If you need a Bluetooth enabled toilet like the SATIS - in fact, if you need to use your smartphone at all on the loo - you're doing it wrong.
There are plenty of games on the CIA's kids page. That I can't solve. And Math Run is equally infuriating. All those numbers.

This micro photograph of a garlic floral primordia (whatever that is) only earned 19th place in the annual photomicrography competition. Can you imagine what got first place?
Sometimes things go wrong. The detonation of a 10 kt device nearly 300 meters below the earth's surface in 1970 unexpectedly (due to soil water content?) released radioactivity into the atmosphere.

Sacks of potatoes are a good approximation to the modern airline passenger, physically and mentally.

THANK YOU SCIENCE!!! Squeezing breasts can inhibit cancer.
I know a guy who likes astronomy and music. So his elevator should go all the way to the penthouse for this. Voyager 1's measurements of magnetic fields in interstellar space were converted, using a lot of number crunching, into music. Domenico Vicinanza gives us Voyager 1 Magnetic Field Sonification. (There are versions with and without percussion at the link.)


Still need a last minute gift for that special someone? Spin the Crap-O-Matic gift generator. (I gots me a fantabulous cheesehead fez.)

Coke, Andy Warhol, and Twitter. In other Twitter news, a new tool to download your entire Tweet history is being tested with a small number of users.

Mmmm, cake. Wait - what? (I'd so buy this.)
Who says engineers don't have a sense of humor. Check out NASA Johnson Style, a Gangnam Style parody.

Know your techie stereotypes.
Makes perfect sense.

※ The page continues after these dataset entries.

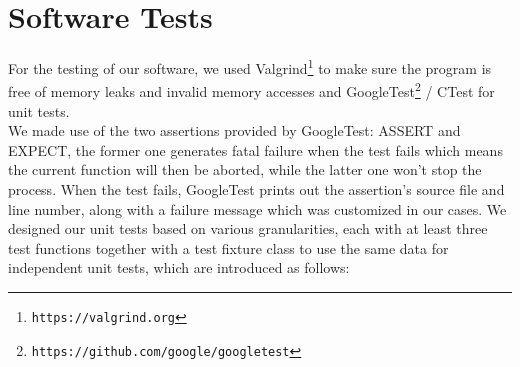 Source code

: \documentclass{book}
\begin{document}
\section{Software Tests}
For the testing of our software, we used Valgrind\footnote{\tt https://valgrind.org} to make sure the program is free of memory leaks and invalid memory accesses and GoogleTest\footnote{\tt https://github.com/google/googletest} / CTest for unit tests. \\
We made use of the two assertions provided by GoogleTest\cite{googletest}: ASSERT and EXPECT, the former one generates fatal failure when the test fails which means the current function will then be aborted, while the latter one won't stop the process. When the test fails, GoogleTest prints out the assertion's source file and line number, along with a failure message which was customized in our cases. We designed our unit tests based on various granularities, each with at least three test functions together with a test fixture class to use the same data for independent unit tests, which are introduced as follows: 
\end{document}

Google underwater.
If you listen to only one mashup this year, make it this one: DJ Earworm's annual United State of Pop 2012.

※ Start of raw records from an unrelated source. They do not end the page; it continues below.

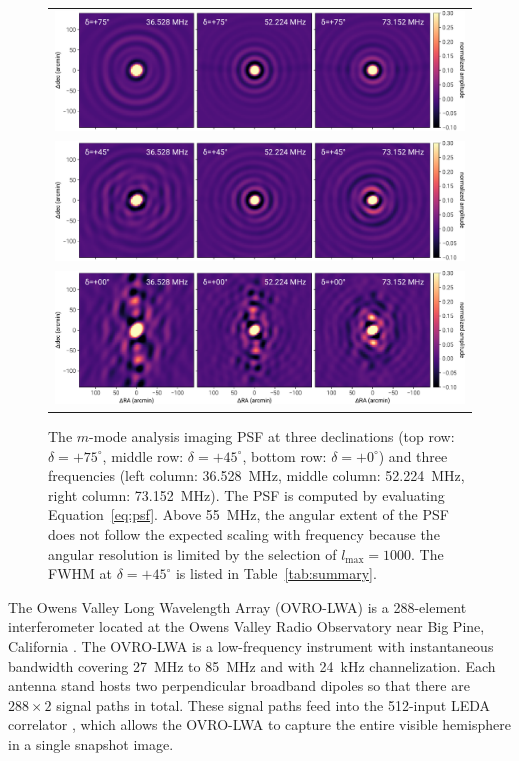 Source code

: \documentclass[twocolumn]{aastex61}
\begin{document}
\begin{figure}[t]
    \begin{tabular}{c}
        \includegraphics[width=\textwidth]{figures/psf/psf+75} \\
        \includegraphics[width=\textwidth]{figures/psf/psf+45} \\
        \includegraphics[width=\textwidth]{figures/psf/psf+0} \\
    \end{tabular}
    \caption{
        The $m$-mode analysis imaging PSF at three declinations (top row: $\delta=+75^\circ$, middle
        row: $\delta=+45^\circ$, bottom row: $\delta=+0^\circ$) and three frequencies (left column:
        36.528~MHz, middle column: 52.224~MHz, right column: 73.152~MHz).  The PSF is computed by
        evaluating Equation~\ref{eq:psf}. Above 55~MHz, the angular extent of the PSF does not
        follow the expected scaling with frequency because the angular resolution is limited by the
        selection of $l_\text{max}=1000$. The FWHM at $\delta=+45^\circ$ is listed in
        Table~\ref{tab:summary}.
    }
    \label{fig:psf}
\end{figure}

The Owens Valley Long Wavelength Array (OVRO-LWA) is a 288-element interferometer located at the
Owens Valley Radio Observatory near Big Pine, California \citep{hallinan_2017}.  The OVRO-LWA is a
low-frequency instrument with instantaneous bandwidth covering 27~MHz to 85~MHz and with 24~kHz
channelization.  Each antenna stand hosts two perpendicular broadband dipoles so that there are
$288\times2$ signal paths in total. These signal paths feed into the 512-input LEDA correlator
\citep{2015JAI.....450003K}, which allows the OVRO-LWA to capture the entire visible hemisphere in a
single snapshot image.
\end{document}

Help your child understand why he may pose a threat to national security. source
A beginner's guide to game programming.

Don't forget - I'm on Pinterest too. Some photos from here go there. Some photos only go there.

One of the most stunning photos of Saturn I've ever seen, this one by Cassini while in Saturn's shadow.
Make your own bacon pixie stix.

You too? source
Are you a recent college graduate? You might appreciate this list of 9 things you wish you'd known about life after graduation. (This one seems obvious: Work hard, be nice to people.)

Need a randomly generated fake name? I am now Germana Trgalovic, a Canadian woman of Slovenian ethnicity.

So let's say you weren't happy with last week's report of Pantone's color of the year for 2013. You could look up any color you want in this RGB Color Atlas.
I know the holiday season can bring on depression. So when you're feeling a little down use this emergency compliment generator.